Saturday August 11 2012
mtn

An MTN customer care centre. Lower interconnection rates and increasing competition from its rivals including MTN has eaten into Vodacom’s market share in South Africa. Photo/File

Tanzania is emerging as a cash cow for telecom multinational Vodacom as its revenues from the South African market shrink, a new report shows.

Lower interconnection rates and increasing competition from its rivals including MTN has eaten into Vodacom’s market share in South Africa, but its Africa-wide operations have come in strongly to plug the revenue gap, driven largely by strong growth in data services.

The report by Bank of America, Merrill Lynch shows that Vodacom’s revenue in the Tanzanian market in this first quarter of the 2012/13 financial year grew by an impressive 45 per cent, one of the best postings in Vodacom’s businesses around the continent.

Only Mozambique performed better, at 60 per cent revenue growth. According to the analysts, price recovery and significant growth in data has brought in most of the cash — the company’s revenue from data in its Africa operations more than doubled in the past financial year, posting a 150 per cent growth rate.

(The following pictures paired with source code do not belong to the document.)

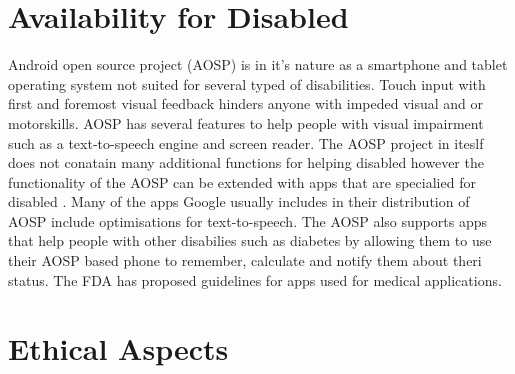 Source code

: \documentclass[conference]{IEEEtran}
\begin{document}
\section{Availability for Disabled}
\label{availability}


Android open source project (AOSP) is in it's nature as a smartphone and tablet operating system not suited for several typed of disabilities. Touch input with first and foremost visual feedback hinders anyone with impeded visual and or motorskills. AOSP has several features to help people with visual impairment such as a text-to-speech engine and screen reader\cite{android-disabled-help}. The AOSP project in iteslf does not conatain many additional functions for helping disabled however the functionality of the AOSP can be extended with apps that are specialied for disabled \cite{android-disabled-apps}. Many of the apps Google usually includes in their distribution of AOSP include optimisations for text-to-speech\cite{android-disabled-help}. The AOSP also supports apps that help people with other disabilies such as diabetes\cite{android-disabled-diabetes} by allowing them to use their AOSP based phone to remember, calculate and notify them about theri status. The FDA has proposed guidelines for apps used for medical applications\cite{android-disabled-FDA}.



\section{Ethical Aspects}
\label{ethics}
\end{document}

Nearly half of all Tanzanian mobile subscribers are on the Vodacom network — a 47 per cent market share. Its closest rivals are Airtel, with a 27 per cent market share, and Tigo with a 21 per cent market share, according to data from Tanzania Communications Regulatory Authority.

“We estimate Vodacom continues to take market share in most of its non-SA markets,” the analysts say, projecting that growth in earnings before tax in the company’s Africa-wide businesses should improve from 20 per cent in the past financial year to 25 per cent this year.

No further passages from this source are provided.